冬季至次春采割，除去粗茎，切段，干燥，或蒸后干燥[1]。

桑寄生入药始载于《神农本草经》，名“桑上寄生”，列入上品。

《名医别录》云：“一名茑，生弘农川谷桑树上，三月三日采茎叶，阴干。

”《新修本草》载：“此多生槲、榉、柳、水杨、枫等树上，子黄，大如小枣子。

惟虢州有桑上者，子汁甚粘，核大似小豆；叶无阴阳，如细柳叶而厚；晚茎粗短。

江南人相承用为续断，殊不相关。

且寄生实九月始熟而黄。

”《蜀本草》云：“按诸树多有寄生，茎叶并相似。

”又云：“叶如橘而厚软，茎如槐而肥脆，今处处有。

方家惟须桑上者，然非自采即难以别，可断茎而视之，以色深黄者为验。

《图经本草》叶似龙胆而厚阔，茎短似鸡脚，作树形。

三月、四月花，黄赤色，六月、七月结子黄绿色，如小豆，以汁稠粘者良也。

”综上所述，古代所用的桑寄生，系来源于桑寄生科不同属的数种植物，除现作桑寄生入药的钝果寄生属、梨果寄生属外，尚包括槲寄生属植物。

历史上，槲寄生和桑寄生用名较为混乱，且由于二者功效相似及用药习惯的沿袭，临床上二者一直是混用的。

从《名医别录》到《本草纲目》的一些本草著作，关于桑上寄生一项大都指槲寄生，直至近代。

《植物学大辞典》1918年将Lorantheceae译为槲寄生，于是“槲寄生”一词在药学界广为应用了。

到1977
年版《中华人民共和国药典》已将槲寄生与桑寄生分别列为两种中药，它们分属桑寄生科的桑寄生属和槲寄生属[2]。

现质量标准[1]中不含含量测定项槲皮素，为了
控制桑寄生的质量，更好的区别桑寄生与槲寄生，特研究设立了高效液相色谱法(HPLC)测定桑寄生中槲皮素的含量[3]，此方法操作很简单，数据比较稳定，结果
很准确。

1 材料与仪器
1.1 材料
图1 HPLC色谱图
中药材桑寄生批号：20151012、20151013、20151014、20151032、
21051033、20151034、20151035、20151036、20151047、20151048；槲寄生阴性对照药材（中国药品生物制品检定所）批号：121038-201014；桑寄生阳性对照药材（中国药品生物制品检定所）批号：121075-200402对照品：槲皮素（中国药品生物制品检定所）批号：100081-200406；含量测定所用的甲醇为青岛试剂厂生产的色谱纯，其他试剂均为分析纯。

1.2 使用的仪器
Agi1ent高效液相色谱仪；检测器为ΜV-2450型紫外-可见分光；工作站为Sepμ 3000色谱。

2 实验方法与结果
2.1 色谱条件
色谱柱：Agi1ent SB-C18 色谱柱（4.6×250 mm,5μm）；柱温30℃。
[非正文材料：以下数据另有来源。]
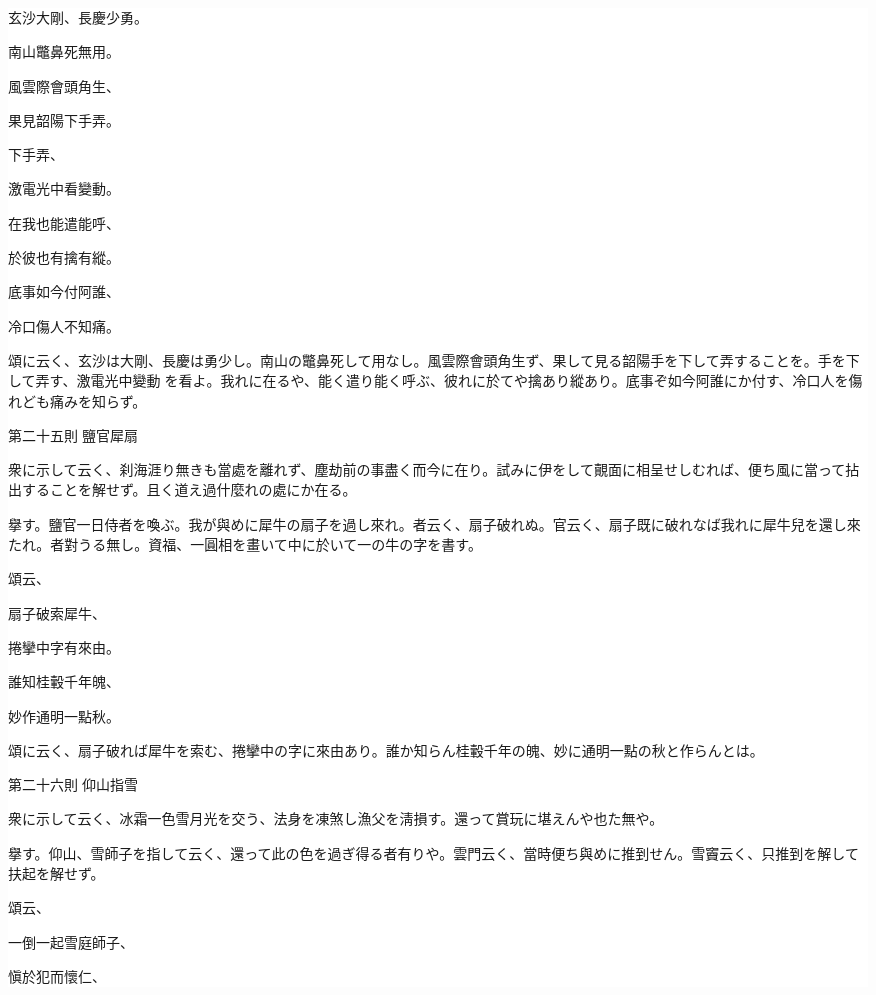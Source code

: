 玄沙大剛、長慶少勇。  

南山鼈鼻死無用。  

風雲際會頭角生、  

果見韶陽下手弄。  

下手弄、  

激電光中看變動。  

在我也能遣能呼、  

於彼也有擒有縱。  

底事如今付阿誰、  

冷口傷人不知痛。  

  

 
頌に云く、玄沙は大剛、長慶は勇少し。南山の鼈鼻死して用なし。風雲際會頭角生ず、果して見る韶陽手を下して弄することを。手を下して弄す、激電光中變動
を看よ。我れに在るや、能く遣り能く呼ぶ、彼れに於てや擒あり縱あり。底事ぞ如今阿誰にか付す、冷口人を傷れども痛みを知らず。  

  

第二十五則 鹽官犀扇  

 衆に示して云く、刹海涯り無きも當處を離れず、塵劫前の事盡く而今に在り。試みに伊をして覿面に相呈せしむれば、便ち風に當って拈出することを解せず。且く道え過什麼れの處にか在る。  

  

 擧す。鹽官一日侍者を喚ぶ。我が與めに犀牛の扇子を過し來れ。者云く、扇子破れぬ。官云く、扇子既に破れなば我れに犀牛兒を還し來たれ。者對うる無し。資福、一圓相を畫いて中に於いて一の牛の字を書す。  

  

頌云、  

扇子破索犀牛、  

捲攣中字有來由。  

誰知桂轂千年魄、  

妙作通明一點秋。  

  

 頌に云く、扇子破れば犀牛を索む、捲攣中の字に來由あり。誰か知らん桂轂千年の魄、妙に通明一點の秋と作らんとは。  

  

第二十六則 仰山指雪  

 衆に示して云く、冰霜一色雪月光を交う、法身を凍煞し漁父を淸損す。還って賞玩に堪えんや也た無や。  

  

 擧す。仰山、雪師子を指して云く、還って此の色を過ぎ得る者有りや。雲門云く、當時便ち與めに推到せん。雪竇云く、只推到を解して扶起を解せず。  

  

頌云、  

一倒一起雪庭師子、  

愼於犯而懷仁、  
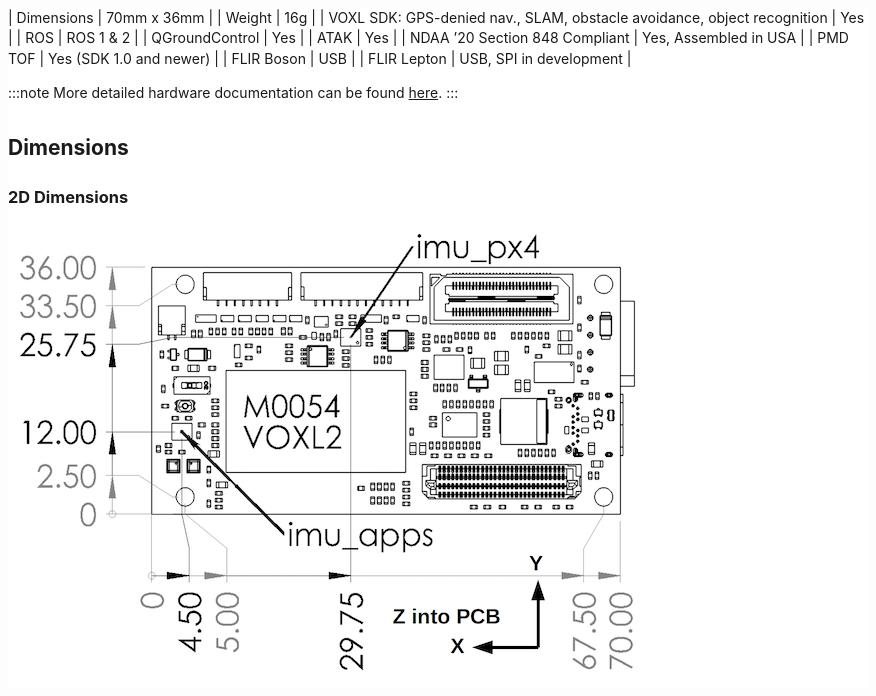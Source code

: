 | Dimensions                                                              | 70mm x 36mm                                                                        |
| Weight                                                                  | 16g                                                                                |
| VOXL SDK: GPS-denied nav., SLAM, obstacle avoidance, object recognition | Yes                                                                                |
| ROS                                                                     | ROS 1 & 2                                                                          |
| QGroundControl                                                          | Yes                                                                                |
| ATAK                                                                    | Yes                                                                                |
| NDAA ’20 Section 848 Compliant                                          | Yes, Assembled in USA                                                              |
| PMD TOF                                                                 | Yes (SDK 1.0 and newer)                                                            |
| FLIR Boson                                                              | USB                                                                                |
| FLIR Lepton                                                             | USB, SPI in development                                                            |

:::note
More detailed hardware documentation can be found [here](https://docs.modalai.com/voxl-flight-datasheet/).
:::

## Dimensions

### 2D Dimensions

![VOXL2Dimensions](../../assets/flight_controller/modalai/voxl_2/voxl-2-dimensions.jpg)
流速：1.0 mL/min、流动相：甲醇：0.5%磷酸溶液(47:53)；检测波长：360 nm。

理论板数按槲皮素峰计算不得低于2500[4]。

2.2 对照品溶液的配置
精密称取对照品槲皮素10 mg，置100 mL量瓶中，适量加80%甲醇使溶解并稀释至刻度，摇匀。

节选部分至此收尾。